§ **Exercise material**
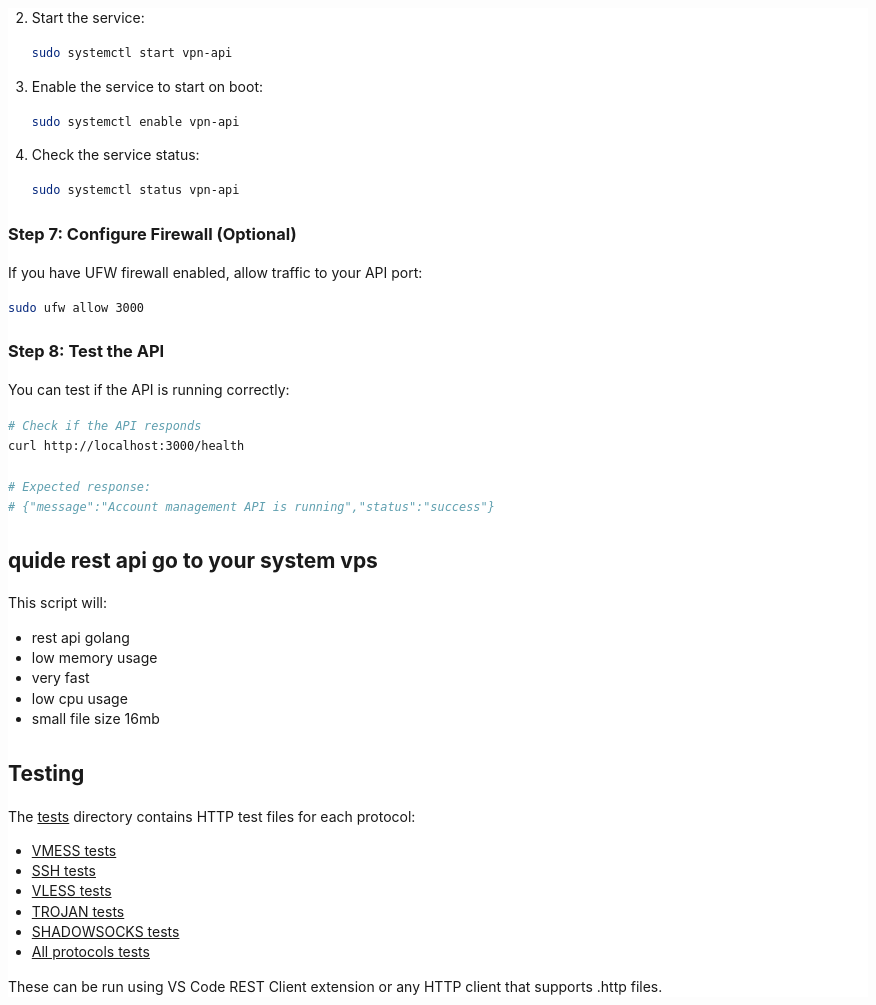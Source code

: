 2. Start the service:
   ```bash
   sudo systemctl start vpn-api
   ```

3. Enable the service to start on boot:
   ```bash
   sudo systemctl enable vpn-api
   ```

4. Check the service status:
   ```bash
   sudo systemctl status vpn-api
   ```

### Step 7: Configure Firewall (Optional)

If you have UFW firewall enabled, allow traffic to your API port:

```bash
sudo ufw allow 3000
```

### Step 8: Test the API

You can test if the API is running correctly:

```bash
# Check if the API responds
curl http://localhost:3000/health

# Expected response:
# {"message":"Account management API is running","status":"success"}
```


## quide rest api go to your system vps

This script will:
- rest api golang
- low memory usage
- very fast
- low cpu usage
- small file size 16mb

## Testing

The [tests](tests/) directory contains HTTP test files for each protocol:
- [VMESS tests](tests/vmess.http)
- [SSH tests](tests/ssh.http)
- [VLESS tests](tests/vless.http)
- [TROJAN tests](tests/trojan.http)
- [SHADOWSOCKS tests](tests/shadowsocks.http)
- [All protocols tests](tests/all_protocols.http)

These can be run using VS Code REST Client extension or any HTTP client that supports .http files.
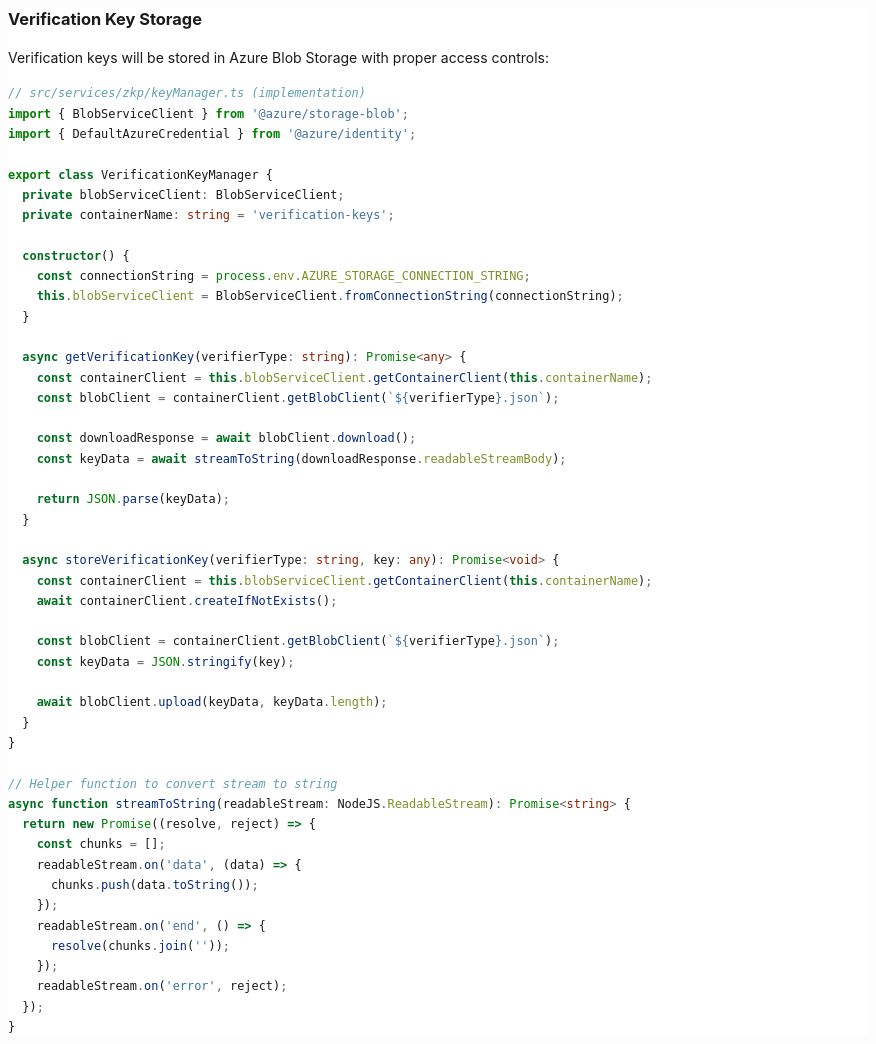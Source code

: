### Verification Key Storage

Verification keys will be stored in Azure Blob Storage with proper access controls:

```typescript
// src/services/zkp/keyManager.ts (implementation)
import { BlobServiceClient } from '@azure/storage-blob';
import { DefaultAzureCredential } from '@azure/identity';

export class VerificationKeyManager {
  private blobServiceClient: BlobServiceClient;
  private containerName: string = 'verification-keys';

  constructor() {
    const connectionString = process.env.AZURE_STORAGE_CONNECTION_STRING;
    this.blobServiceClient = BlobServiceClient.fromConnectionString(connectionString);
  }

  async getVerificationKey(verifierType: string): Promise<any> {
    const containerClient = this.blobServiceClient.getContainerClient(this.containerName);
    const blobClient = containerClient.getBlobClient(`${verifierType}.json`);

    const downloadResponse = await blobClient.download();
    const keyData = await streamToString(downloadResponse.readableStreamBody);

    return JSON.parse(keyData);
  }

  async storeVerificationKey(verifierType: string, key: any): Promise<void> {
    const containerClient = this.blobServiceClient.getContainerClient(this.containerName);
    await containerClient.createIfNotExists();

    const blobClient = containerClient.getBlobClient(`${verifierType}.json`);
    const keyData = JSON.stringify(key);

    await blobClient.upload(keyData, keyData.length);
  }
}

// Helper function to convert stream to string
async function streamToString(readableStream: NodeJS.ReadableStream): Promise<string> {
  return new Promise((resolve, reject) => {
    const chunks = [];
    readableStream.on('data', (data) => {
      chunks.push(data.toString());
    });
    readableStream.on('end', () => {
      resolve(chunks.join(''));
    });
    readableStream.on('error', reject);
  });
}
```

§ **What the exercise asks**
Write the records above out again exactly, but not the pictures.

§ **Output below**
Source code

: 2. Start the service:
   ```bash
   sudo systemctl start vpn-api
   ```

3. Enable the service to start on boot:
   ```bash
   sudo systemctl enable vpn-api
   ```

4. Check the service status:
   ```bash
   sudo systemctl status vpn-api
   ```

### Step 7: Configure Firewall (Optional)

If you have UFW firewall enabled, allow traffic to your API port:

```bash
sudo ufw allow 3000
```

### Step 8: Test the API

You can test if the API is running correctly:

```bash
# Check if the API responds
curl http://localhost:3000/health

# Expected response:
# {"message":"Account management API is running","status":"success"}
```


## quide rest api go to your system vps

This script will:
- rest api golang
- low memory usage
- very fast
- low cpu usage
- small file size 16mb

## Testing

The [tests](tests/) directory contains HTTP test files for each protocol:
- [VMESS tests](tests/vmess.http)
- [SSH tests](tests/ssh.http)
- [VLESS tests](tests/vless.http)
- [TROJAN tests](tests/trojan.http)
- [SHADOWSOCKS tests](tests/shadowsocks.http)
- [All protocols tests](tests/all_protocols.http)

These can be run using VS Code REST Client extension or any HTTP client that supports .http files.
Source code

:### Verification Key Storage

Verification keys will be stored in Azure Blob Storage with proper access controls:

```typescript
// src/services/zkp/keyManager.ts (implementation)
import { BlobServiceClient } from '@azure/storage-blob';
import { DefaultAzureCredential } from '@azure/identity';

export class VerificationKeyManager {
  private blobServiceClient: BlobServiceClient;
  private containerName: string = 'verification-keys';

  constructor() {
    const connectionString = process.env.AZURE_STORAGE_CONNECTION_STRING;
    this.blobServiceClient = BlobServiceClient.fromConnectionString(connectionString);
  }

  async getVerificationKey(verifierType: string): Promise<any> {
    const containerClient = this.blobServiceClient.getContainerClient(this.containerName);
    const blobClient = containerClient.getBlobClient(`${verifierType}.json`);

    const downloadResponse = await blobClient.download();
    const keyData = await streamToString(downloadResponse.readableStreamBody);

    return JSON.parse(keyData);
  }

  async storeVerificationKey(verifierType: string, key: any): Promise<void> {
    const containerClient = this.blobServiceClient.getContainerClient(this.containerName);
    await containerClient.createIfNotExists();

    const blobClient = containerClient.getBlobClient(`${verifierType}.json`);
    const keyData = JSON.stringify(key);

    await blobClient.upload(keyData, keyData.length);
  }
}

// Helper function to convert stream to string
async function streamToString(readableStream: NodeJS.ReadableStream): Promise<string> {
  return new Promise((resolve, reject) => {
    const chunks = [];
    readableStream.on('data', (data) => {
      chunks.push(data.toString());
    });
    readableStream.on('end', () => {
      resolve(chunks.join(''));
    });
    readableStream.on('error', reject);
  });
}
```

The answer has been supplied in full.